The move is bound to increase tensions in the coalition as the Liberal Democrats oppose grammar schools and vowed in their manifesto to oppose the setting up of new ones.

However, after a growing campaign by Tory MPs, Mr Gove last week signalled a possible u-turn at a packed reception held by the Friends Of Grammar Schools group at the House of Commons.

He told the meeting that his foot was "hovering over the pedal" of allowing parents more access to selective education. MPs present, including Graham Brady, chair of the powerful 1922 committee of Tory backbenchers, seized on Mr Gove's remarks.

Dozens of MPs, teachers and governors attended the meeting, including Katharine Birbalsingh, the teacher who was suspended from her job after describing Britain's education system as "fundamentally broken".

Speaking at the gathering, Mr Brady, who resigned from the front bench in 2007 over Mr Cameron's policy on grammar schools, applauded the Government for pushing ahead with free schools and more academies but asked Mr Gove to go further with the expansion of selective education where parents wanted it.

Mr Gove said: "My foot is hovering over the pedal. I'll have to see what my co-driver Nick Clegg has to say."

Last night Mr Brady said: "I was hugely encouraged by what Michael Gove had to say.
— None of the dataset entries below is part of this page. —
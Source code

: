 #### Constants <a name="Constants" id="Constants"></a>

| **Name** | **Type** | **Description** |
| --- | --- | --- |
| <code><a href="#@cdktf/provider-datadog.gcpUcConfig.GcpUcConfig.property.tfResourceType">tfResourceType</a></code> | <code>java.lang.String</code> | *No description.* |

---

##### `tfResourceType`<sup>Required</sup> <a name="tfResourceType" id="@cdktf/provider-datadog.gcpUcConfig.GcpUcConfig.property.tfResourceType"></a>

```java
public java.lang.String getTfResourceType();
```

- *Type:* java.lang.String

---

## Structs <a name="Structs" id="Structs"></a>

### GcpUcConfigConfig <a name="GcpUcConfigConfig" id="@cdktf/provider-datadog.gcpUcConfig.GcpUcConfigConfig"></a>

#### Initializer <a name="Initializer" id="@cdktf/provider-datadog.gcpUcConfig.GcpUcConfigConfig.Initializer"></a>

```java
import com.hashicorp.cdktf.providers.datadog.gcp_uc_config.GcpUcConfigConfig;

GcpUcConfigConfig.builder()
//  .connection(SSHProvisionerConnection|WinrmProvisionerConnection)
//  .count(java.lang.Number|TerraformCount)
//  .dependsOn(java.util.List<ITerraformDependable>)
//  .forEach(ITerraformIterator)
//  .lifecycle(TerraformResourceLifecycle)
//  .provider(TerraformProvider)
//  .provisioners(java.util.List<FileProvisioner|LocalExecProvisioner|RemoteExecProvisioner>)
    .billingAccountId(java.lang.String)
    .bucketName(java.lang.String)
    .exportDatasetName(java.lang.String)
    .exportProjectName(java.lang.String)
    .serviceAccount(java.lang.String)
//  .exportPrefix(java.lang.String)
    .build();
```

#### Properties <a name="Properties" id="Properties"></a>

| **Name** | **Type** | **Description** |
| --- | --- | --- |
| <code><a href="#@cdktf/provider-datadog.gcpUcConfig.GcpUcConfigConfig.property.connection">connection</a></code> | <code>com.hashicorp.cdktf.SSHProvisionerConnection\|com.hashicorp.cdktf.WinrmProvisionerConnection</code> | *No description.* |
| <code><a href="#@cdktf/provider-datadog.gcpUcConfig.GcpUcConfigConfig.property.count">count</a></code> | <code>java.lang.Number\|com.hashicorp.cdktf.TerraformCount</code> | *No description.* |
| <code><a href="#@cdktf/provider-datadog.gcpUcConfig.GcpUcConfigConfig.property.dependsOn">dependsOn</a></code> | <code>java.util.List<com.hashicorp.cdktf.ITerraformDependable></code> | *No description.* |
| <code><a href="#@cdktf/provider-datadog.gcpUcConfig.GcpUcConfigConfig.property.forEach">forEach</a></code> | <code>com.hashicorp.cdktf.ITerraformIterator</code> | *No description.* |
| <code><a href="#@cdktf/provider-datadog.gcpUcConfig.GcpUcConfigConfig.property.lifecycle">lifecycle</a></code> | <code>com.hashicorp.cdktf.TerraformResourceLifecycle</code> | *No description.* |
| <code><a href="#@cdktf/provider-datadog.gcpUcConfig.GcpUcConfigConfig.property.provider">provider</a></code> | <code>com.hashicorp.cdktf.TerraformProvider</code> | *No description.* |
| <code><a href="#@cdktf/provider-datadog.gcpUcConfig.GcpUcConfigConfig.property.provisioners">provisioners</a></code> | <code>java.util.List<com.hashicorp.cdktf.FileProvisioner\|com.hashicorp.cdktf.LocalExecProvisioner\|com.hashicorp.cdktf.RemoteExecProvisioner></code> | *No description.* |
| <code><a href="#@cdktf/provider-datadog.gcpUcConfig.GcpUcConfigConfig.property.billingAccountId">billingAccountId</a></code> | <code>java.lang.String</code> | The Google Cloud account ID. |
There is enormous demand for selective education.

"The new government's commitment to extending parental choice, allowing parents to set up new schools where they want them and to enhance local decision-making, is extremely welcome.

"I hope that all parties who believe in localism will accept that they should not be standing in the way where parents, schools or local authorities want to offer more choice of academically selective schools."
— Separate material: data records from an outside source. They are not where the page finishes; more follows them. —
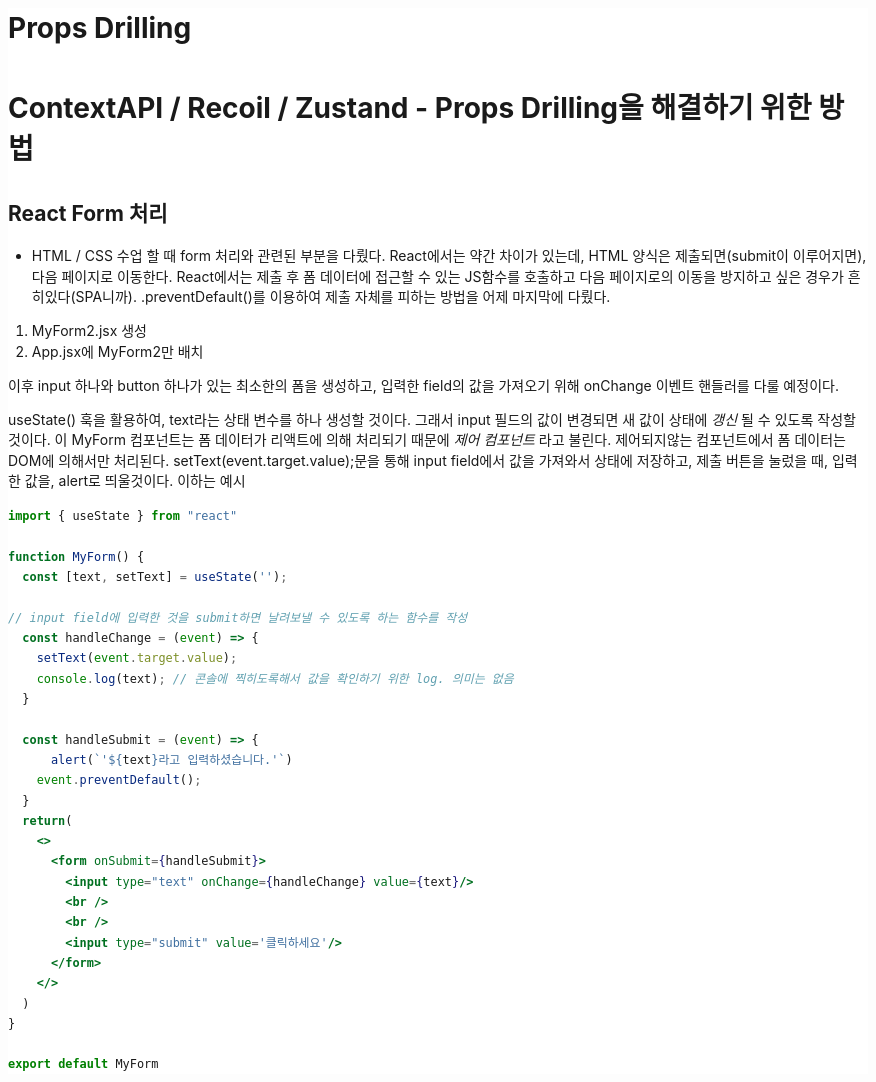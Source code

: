 # Props Drilling
# ContextAPI / Recoil / Zustand - Props Drilling을 해결하기 위한 방법

## React Form 처리
- HTML / CSS 수업 할 때 form 처리와 관련된 부분을 다뤘다. React에서는 약간 차이가 있는데, HTML 양식은 제출되면(submit이 이루어지면), 다음 페이지로 이동한다. React에서는 제출 후 폼 데이터에 접근할 수 있는 JS함수를 호출하고 다음 페이지로의 이동을 방지하고 싶은 경우가 흔히있다(SPA니까). .preventDefault()를 이용하여 제출 자체를 피하는 방법을 어제 마지막에 다뤘다.

1. MyForm2.jsx 생성
2. App.jsx에 MyForm2만 배치

이후 input 하나와 button 하나가 있는 최소한의 폼을 생성하고, 입력한 field의 값을 가져오기 위해 onChange 이벤트 핸들러를 다룰 예정이다.

useState() 훅을 활용하여, text라는 상태 변수를 하나 생성할 것이다. 그래서 input 필드의 값이 변경되면 새 값이 상태에 _갱신_ 될 수 있도록 작성할 것이다.
이 MyForm 컴포넌트는 폼 데이터가 리액트에 의해 처리되기 때문에 _제어 컴포넌트_ 라고 불린다.
제어되지않는 컴포넌트에서 폼 데이터는 DOM에 의해서만 처리된다.
setText(event.target.value);문을 통해 input field에서 값을 가져와서 상태에 저장하고, 제출 버튼을 눌렀을 때, 입력한 값을, alert로 띄울것이다.
이하는 예시
```jsx
import { useState } from "react"

function MyForm() {
  const [text, setText] = useState('');

// input field에 입력한 것을 submit하면 날려보낼 수 있도록 하는 함수를 작성
  const handleChange = (event) => {
    setText(event.target.value);
    console.log(text); // 콘솔에 찍히도록해서 값을 확인하기 위한 log. 의미는 없음
  }

  const handleSubmit = (event) => {
      alert(`'${text}라고 입력하셨습니다.'`)
    event.preventDefault();
  }
  return(
    <>
      <form onSubmit={handleSubmit}>
        <input type="text" onChange={handleChange} value={text}/>
        <br />
        <br />
        <input type="submit" value='클릭하세요'/>
      </form>
    </>
  )
}

export default MyForm
```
There are 164 grammar schools in England but the demand for places far outstrips capacity and competition is becoming ever fiercer. In a ruling last week, the schools adjudicator backed three "super-selective" grammars which admit only those children with the very highest 11 Plus scores, sometimes from outside the county.

The decision of the adjudicator to back the head teachers using such strict admission criteria was seen as a major victory for selection. Many areas are demanding more grammar schools be built to cope with rising demand.
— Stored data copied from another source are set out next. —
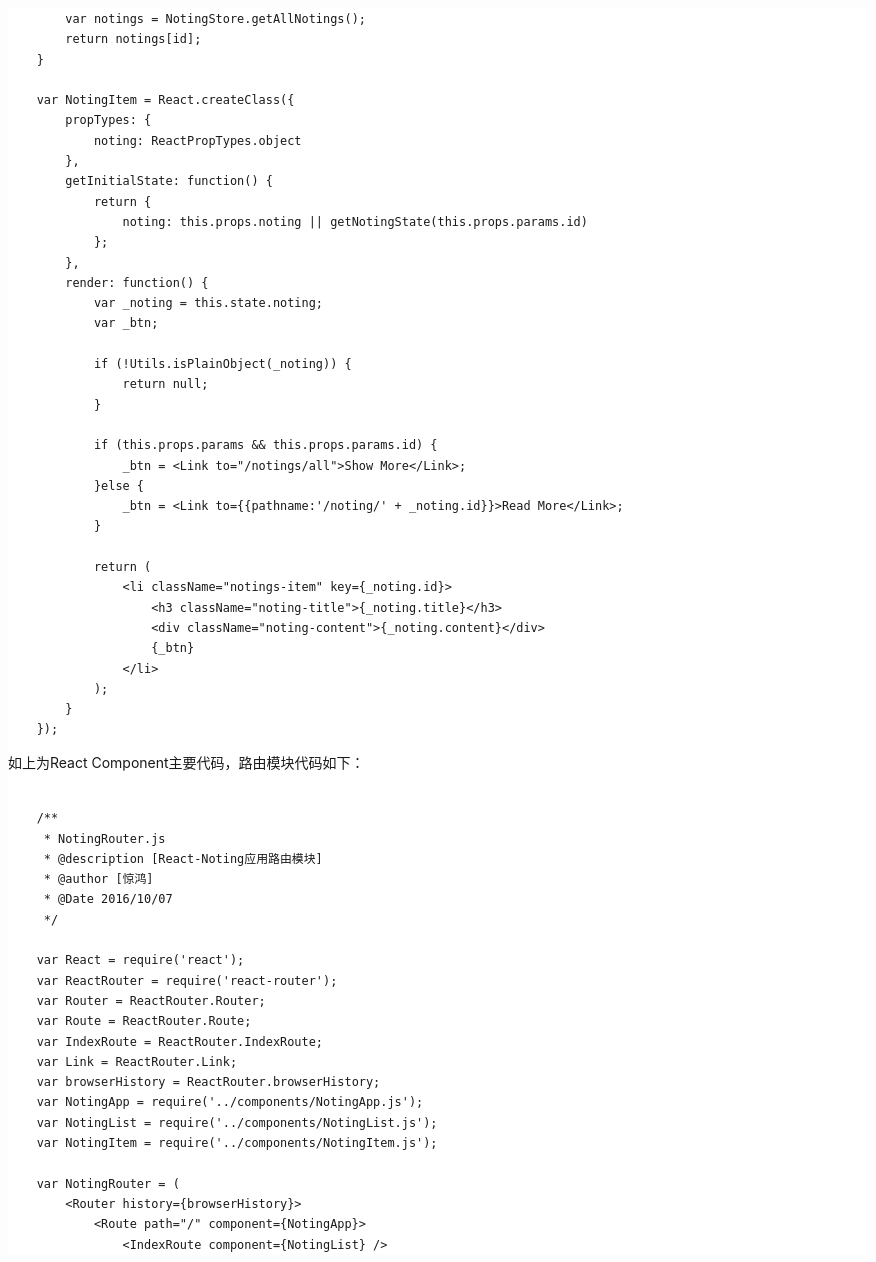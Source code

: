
 ```
        var notings = NotingStore.getAllNotings();
        return notings[id];
    }
    
    var NotingItem = React.createClass({
        propTypes: {
    		noting: ReactPropTypes.object
    	},
    	getInitialState: function() {
    		return {
    			noting: this.props.noting || getNotingState(this.props.params.id)
    		};
    	},
    	render: function() {
    		var _noting = this.state.noting;
    		var _btn;
    
    		if (!Utils.isPlainObject(_noting)) {
    			return null;
    		}
    
    		if (this.props.params && this.props.params.id) {
    			_btn = <Link to="/notings/all">Show More</Link>;
    		}else {
    			_btn = <Link to={{pathname:'/noting/' + _noting.id}}>Read More</Link>;
    		}
    	
    		return (
    			<li className="notings-item" key={_noting.id}>
    				<h3 className="noting-title">{_noting.title}</h3>
    				<div className="noting-content">{_noting.content}</div>
    				{_btn}
    			</li>
    		);
    	}
    });

```
如上为React Component主要代码，路由模块代码如下：

```

    /**
     * NotingRouter.js
     * @description [React-Noting应用路由模块]
     * @author [惊鸿]
     * @Date 2016/10/07
     */
    
    var React = require('react');
    var ReactRouter = require('react-router');
    var Router = ReactRouter.Router;
    var Route = ReactRouter.Route;
    var IndexRoute = ReactRouter.IndexRoute;
    var Link = ReactRouter.Link;
    var browserHistory = ReactRouter.browserHistory;
    var NotingApp = require('../components/NotingApp.js');
    var NotingList = require('../components/NotingList.js');
    var NotingItem = require('../components/NotingItem.js');
    
    var NotingRouter = (
        <Router history={browserHistory}>
            <Route path="/" component={NotingApp}>
                <IndexRoute component={NotingList} />
```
In Kent, the county with the largest remaining concentration of grammars, this year's 11 Plus results, published last week, show that the number of children from outside the area, mostly from London and East Sussex, who passed the test rose by 16 per cent this year as parents nearby scramble to get their children admitted.

Support for grammars remains strong in the Conservative Party. Over 50 MPs attended the meeting last week including Michael Fallon, the Conservative deputy chairman, Lord Ashcroft, and many MPs from the new intake.

Frank Field, the former Labour welfare secretary who is conducting a social justice review for Mr Cameron, was also present.

The Prime Minister has been under growing pressure to change his mind on the issue since May 2007 when he ditched his party's traditional support for selective education, declaring: "It is delusional to think that a policy of expanding a number of grammar schools is a good idea." He said then that a pledge to build more grammar schools "would be an electoral albatross. Labour want to hang it round our neck."

The Sunday Telegraph led the way in campaigning to overturn the decision. The row threatened to engulf Mr Cameron at the time, with some even describing it as his "clause four moment".

But Tory MPs say the game has been changed by legislation allowing parents, charities and businesses to set up new schools – similar to systems in the US and Sweden – which was passed in the summer. "It would be very odd if we were saying to parents 'you can set up any kind of school you want so long as it's not like a grammar school'", said one Tory insider.

As part of the first wave of the free schools programme, Mr Gove said he expected 16 new schools to open by September 2011.

However he faces an uphill battle to convince Liberal Democrat members of the coalition opposed to selection to back grammars. The party was explicit in its opposition to selection in its manifesto, although the issue was not mentioned in the coalition agreement.

A spokesman for the Department for Education said last night: “There are no plans to increase selection.”